→ Work task:
The answer is a number and only a number: how many lines of the data include the string "zero"?

→ Excerpted records:

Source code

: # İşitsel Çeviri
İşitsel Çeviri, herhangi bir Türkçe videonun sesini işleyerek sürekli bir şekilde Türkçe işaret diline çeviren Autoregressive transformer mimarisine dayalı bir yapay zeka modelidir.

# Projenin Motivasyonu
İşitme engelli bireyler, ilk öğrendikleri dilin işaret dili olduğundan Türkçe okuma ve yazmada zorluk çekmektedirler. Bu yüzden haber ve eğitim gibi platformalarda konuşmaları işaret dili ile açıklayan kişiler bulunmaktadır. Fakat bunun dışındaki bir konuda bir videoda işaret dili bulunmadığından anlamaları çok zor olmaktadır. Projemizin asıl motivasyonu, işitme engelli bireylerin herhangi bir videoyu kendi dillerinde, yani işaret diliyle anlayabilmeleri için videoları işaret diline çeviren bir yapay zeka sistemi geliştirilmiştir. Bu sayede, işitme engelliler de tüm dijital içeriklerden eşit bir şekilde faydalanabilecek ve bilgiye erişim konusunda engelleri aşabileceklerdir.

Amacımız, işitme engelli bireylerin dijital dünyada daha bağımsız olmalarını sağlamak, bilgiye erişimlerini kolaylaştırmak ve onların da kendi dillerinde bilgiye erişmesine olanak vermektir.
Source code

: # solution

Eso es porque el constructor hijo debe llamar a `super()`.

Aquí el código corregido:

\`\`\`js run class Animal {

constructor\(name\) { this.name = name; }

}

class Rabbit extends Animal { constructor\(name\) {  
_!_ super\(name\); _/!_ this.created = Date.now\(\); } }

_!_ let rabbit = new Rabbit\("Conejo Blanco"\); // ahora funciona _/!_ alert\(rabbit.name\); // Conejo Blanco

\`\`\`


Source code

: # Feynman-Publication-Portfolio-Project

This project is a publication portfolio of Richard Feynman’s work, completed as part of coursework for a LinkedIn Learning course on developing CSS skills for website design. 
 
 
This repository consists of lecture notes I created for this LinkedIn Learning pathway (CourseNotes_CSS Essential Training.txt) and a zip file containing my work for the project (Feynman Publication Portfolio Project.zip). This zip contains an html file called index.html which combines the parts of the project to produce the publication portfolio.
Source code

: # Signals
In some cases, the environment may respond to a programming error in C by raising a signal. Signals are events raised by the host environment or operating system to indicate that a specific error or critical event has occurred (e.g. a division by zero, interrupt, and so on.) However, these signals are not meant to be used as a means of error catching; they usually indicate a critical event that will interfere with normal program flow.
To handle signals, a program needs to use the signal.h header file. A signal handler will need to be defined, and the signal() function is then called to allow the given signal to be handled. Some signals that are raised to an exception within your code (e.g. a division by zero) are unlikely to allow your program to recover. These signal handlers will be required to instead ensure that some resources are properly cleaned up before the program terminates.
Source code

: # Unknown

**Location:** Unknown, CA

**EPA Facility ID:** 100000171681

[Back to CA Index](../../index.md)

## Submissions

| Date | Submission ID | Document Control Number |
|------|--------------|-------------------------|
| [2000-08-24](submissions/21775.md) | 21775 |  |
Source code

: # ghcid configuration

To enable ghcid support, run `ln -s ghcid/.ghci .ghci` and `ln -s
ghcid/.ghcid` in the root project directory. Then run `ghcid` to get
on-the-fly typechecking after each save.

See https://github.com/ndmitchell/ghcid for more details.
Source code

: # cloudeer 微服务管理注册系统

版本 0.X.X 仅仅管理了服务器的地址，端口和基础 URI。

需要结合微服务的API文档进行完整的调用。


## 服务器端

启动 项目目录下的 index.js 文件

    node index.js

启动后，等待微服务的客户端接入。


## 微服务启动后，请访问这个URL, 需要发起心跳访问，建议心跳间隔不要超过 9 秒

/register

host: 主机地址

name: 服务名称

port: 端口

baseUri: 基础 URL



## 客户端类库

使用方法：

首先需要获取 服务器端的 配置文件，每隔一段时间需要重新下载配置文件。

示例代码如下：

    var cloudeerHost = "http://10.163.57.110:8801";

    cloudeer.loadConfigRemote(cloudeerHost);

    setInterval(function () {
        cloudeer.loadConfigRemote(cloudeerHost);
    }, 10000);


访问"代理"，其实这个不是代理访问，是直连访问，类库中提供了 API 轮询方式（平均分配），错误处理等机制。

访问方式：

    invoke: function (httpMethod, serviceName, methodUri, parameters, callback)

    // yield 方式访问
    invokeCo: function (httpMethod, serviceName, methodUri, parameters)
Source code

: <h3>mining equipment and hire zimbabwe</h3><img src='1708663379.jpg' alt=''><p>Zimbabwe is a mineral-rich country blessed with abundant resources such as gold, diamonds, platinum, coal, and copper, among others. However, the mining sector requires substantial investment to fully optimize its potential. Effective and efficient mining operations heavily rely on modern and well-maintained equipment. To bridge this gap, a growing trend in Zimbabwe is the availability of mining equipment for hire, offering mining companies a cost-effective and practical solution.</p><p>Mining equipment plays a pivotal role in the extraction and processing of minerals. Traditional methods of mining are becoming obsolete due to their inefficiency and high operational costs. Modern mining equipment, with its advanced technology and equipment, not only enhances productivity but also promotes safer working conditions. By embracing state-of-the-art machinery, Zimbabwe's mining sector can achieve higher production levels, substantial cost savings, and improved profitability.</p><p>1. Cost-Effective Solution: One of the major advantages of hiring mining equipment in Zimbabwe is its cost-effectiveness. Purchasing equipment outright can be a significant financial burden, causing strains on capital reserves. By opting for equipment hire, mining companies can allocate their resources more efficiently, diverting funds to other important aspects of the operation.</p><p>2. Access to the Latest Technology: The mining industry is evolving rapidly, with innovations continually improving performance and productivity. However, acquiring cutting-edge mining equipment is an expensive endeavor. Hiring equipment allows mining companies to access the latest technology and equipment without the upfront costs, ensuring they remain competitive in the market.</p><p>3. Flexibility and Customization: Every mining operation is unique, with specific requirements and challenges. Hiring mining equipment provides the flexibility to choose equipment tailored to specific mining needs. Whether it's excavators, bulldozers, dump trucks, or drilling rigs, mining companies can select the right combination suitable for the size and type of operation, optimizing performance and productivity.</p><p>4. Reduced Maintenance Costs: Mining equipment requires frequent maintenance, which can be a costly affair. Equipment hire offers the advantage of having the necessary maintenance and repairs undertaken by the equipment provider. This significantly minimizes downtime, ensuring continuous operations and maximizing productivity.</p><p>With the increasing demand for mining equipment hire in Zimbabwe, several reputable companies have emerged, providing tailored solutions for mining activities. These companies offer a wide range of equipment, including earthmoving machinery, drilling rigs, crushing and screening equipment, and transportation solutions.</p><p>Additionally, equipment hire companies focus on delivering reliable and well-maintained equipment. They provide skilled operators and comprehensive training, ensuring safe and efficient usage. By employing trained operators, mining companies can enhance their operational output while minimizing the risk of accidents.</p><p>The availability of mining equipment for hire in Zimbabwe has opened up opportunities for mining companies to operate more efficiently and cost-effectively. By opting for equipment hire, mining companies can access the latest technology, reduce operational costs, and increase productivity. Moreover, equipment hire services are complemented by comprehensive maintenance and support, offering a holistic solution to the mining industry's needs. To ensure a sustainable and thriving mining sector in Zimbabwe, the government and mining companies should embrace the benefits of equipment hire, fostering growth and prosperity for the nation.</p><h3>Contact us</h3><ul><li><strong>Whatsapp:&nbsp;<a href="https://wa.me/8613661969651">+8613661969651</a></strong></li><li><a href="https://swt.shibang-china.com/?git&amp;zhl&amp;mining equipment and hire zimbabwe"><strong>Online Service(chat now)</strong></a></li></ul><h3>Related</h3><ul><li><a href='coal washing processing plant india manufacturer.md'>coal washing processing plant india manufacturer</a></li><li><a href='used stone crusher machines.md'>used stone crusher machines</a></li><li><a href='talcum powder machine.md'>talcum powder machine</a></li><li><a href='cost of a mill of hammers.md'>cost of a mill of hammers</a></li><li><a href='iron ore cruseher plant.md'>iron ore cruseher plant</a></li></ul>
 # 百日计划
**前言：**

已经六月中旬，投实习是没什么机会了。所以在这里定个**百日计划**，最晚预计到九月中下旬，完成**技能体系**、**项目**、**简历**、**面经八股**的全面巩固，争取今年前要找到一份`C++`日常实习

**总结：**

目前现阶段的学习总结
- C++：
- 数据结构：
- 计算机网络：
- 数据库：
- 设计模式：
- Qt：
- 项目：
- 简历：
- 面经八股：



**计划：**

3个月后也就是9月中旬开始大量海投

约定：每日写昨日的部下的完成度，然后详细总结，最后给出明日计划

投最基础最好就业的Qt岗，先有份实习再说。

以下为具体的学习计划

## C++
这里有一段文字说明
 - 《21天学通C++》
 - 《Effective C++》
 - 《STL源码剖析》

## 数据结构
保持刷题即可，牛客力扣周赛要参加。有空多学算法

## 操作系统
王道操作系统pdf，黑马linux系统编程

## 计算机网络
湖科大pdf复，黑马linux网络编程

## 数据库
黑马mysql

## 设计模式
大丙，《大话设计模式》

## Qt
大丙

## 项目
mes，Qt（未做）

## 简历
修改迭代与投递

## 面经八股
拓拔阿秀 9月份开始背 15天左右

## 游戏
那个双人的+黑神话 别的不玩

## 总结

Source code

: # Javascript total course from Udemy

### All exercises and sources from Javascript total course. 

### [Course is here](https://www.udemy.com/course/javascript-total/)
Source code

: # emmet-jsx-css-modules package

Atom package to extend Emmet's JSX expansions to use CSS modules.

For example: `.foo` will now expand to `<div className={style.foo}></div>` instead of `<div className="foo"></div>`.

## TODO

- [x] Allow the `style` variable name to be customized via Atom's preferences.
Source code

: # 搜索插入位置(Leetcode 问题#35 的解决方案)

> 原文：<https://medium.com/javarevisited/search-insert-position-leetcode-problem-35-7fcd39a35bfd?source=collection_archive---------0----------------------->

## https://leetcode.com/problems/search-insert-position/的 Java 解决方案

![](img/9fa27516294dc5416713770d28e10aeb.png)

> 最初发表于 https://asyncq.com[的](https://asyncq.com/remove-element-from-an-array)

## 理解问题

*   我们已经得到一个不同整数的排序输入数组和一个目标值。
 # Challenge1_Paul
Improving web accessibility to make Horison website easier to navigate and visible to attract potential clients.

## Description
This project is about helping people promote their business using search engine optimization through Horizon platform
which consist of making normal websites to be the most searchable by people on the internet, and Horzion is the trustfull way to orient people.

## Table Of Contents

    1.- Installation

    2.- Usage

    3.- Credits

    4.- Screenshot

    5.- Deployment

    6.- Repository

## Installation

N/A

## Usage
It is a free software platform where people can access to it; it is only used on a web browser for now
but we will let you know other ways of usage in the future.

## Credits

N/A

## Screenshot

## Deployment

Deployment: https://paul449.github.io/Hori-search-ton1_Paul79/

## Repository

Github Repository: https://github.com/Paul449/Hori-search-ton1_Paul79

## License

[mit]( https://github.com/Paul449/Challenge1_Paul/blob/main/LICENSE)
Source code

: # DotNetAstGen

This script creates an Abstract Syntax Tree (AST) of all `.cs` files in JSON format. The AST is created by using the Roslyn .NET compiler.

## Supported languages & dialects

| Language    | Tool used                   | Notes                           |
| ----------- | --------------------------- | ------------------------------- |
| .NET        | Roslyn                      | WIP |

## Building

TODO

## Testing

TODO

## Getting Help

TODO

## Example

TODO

→ Your response:
2